How Woman Can Close the Pay Raise Negotiation Gap, and More – Chicago News
Let’s explore some of the most interesting stories that have emerged from Chicago business schools this week.
Are You Willing to Stretch the Truth While Negotiating? – Kellogg Insight
Research trends have found that men are more willing to lower personal ethical standards during negotiations than women when it comes to pay raise negotiation.
However, a new study from Northwestern University Kellogg School of Management‘s Maryam Kouchaki, Assistant Professor of Management and Organizations, finds that there’s a situation that throws a wrench in the works: “when women negotiate on behalf of others.”

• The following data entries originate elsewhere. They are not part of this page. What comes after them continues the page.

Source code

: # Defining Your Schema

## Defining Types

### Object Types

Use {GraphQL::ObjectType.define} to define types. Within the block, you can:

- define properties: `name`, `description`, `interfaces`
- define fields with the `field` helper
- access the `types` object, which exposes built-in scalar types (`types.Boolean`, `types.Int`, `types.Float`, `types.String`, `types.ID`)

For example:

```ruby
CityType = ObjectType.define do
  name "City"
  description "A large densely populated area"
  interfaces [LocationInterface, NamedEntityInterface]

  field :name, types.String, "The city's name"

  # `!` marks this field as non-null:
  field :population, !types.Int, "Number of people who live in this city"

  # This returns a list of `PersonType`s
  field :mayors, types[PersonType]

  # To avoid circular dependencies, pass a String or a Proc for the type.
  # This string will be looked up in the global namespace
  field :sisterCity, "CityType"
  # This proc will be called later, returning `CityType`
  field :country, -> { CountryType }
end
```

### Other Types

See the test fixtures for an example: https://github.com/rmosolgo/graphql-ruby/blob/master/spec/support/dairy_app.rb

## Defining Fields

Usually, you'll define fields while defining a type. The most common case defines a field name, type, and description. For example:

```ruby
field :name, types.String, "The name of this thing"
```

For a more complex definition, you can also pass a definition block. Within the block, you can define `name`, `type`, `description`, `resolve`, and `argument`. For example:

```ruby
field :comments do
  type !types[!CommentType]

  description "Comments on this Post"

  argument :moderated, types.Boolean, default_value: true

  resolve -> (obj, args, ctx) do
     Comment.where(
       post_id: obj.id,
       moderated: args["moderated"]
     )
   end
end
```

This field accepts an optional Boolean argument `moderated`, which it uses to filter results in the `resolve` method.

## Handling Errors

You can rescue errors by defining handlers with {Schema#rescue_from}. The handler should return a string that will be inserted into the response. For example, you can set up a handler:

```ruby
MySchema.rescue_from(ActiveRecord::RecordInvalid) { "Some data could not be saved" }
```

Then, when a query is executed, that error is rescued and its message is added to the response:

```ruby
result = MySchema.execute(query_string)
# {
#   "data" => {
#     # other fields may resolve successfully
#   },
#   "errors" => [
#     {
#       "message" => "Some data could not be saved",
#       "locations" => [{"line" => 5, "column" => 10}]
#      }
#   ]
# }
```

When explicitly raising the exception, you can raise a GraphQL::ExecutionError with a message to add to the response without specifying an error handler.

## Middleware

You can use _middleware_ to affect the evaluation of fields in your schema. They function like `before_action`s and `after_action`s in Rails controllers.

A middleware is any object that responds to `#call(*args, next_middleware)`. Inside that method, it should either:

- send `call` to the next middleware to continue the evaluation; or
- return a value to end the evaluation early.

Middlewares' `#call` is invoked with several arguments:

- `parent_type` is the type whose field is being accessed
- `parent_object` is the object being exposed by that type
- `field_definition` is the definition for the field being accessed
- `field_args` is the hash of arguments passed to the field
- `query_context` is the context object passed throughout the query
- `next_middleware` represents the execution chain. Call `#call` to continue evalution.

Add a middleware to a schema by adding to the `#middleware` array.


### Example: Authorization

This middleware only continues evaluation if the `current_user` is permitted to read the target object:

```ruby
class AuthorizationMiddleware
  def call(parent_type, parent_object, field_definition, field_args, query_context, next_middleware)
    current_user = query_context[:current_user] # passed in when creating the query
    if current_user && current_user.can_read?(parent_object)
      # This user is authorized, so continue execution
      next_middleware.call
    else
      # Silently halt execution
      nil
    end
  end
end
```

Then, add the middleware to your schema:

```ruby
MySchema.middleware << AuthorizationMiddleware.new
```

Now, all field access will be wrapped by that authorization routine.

Kouchaki and her UC Berkeley co-author Laura Kray write:
“A woman who is negotiating on behalf of someone else will lie at roughly the same rate as her male counterpart. But, if she is negotiating on her own behalf, she is much less likely to deceive. Women in advocacy roles [get] as much done as men.”
You can read more about Kouchaki’s pay raise negotiation research here.
Will EU Migrants Pay Their Fair Share of Taxes? – Chicago Booth News
The Chicago Booth Initiative on Global Markets surveyed its European Economic Experts Panel, which is comprised of “50 economists and top researchers,” about whether recent European migrants are likely to “contribute more in taxes paid than they receive in benefits and public services.”
LSE’s Daniel Sturm writes, “Being younger and typically better educated, their [the migrants’] fiscal contribution tends to be positive as suggested by recent research for the U.K.”
Goethe University Frankfurt’s Jan Pieter Krahnen agrees:
“As [the] employment rate among migrants goes up over time, and much of taxation is indirect anyway, chances are that the statement comes true.”
Director of the European IGM Panel Christian Leuz is less optimistic. “[It is] too early to tell. Labor market outcomes are often worse for [a] long time. Demographics are [a] plus. Much depends on fast integration into [the] labor market.”
You can read more from the panel’s discussion here.
Faculty and Students Team Up with Northern Illinois Food Bank – Quinlan School of Business News
Loyola University Quinlan School of Business’ Urban Social Benefit Incubator teamed up with the Northern Illinois Food Bank to develop a “new system for serving its families” to replace the precarious first-come, first-served process it currently employs.
Quinlan is proposing “an online ordering system that allows for pick-up at strategic locations in the community, such as a grocery store.”
Harry Haney, Associate Director of Quinlan’s Supply and Value Chain Center, who is helping spearhead the initiative, writes:
“It’s important to us to serve nonprofits and social enterprises to help make a difference in the community. Plus, our students are learning the real-world side of business and gaining additional educational exposure.”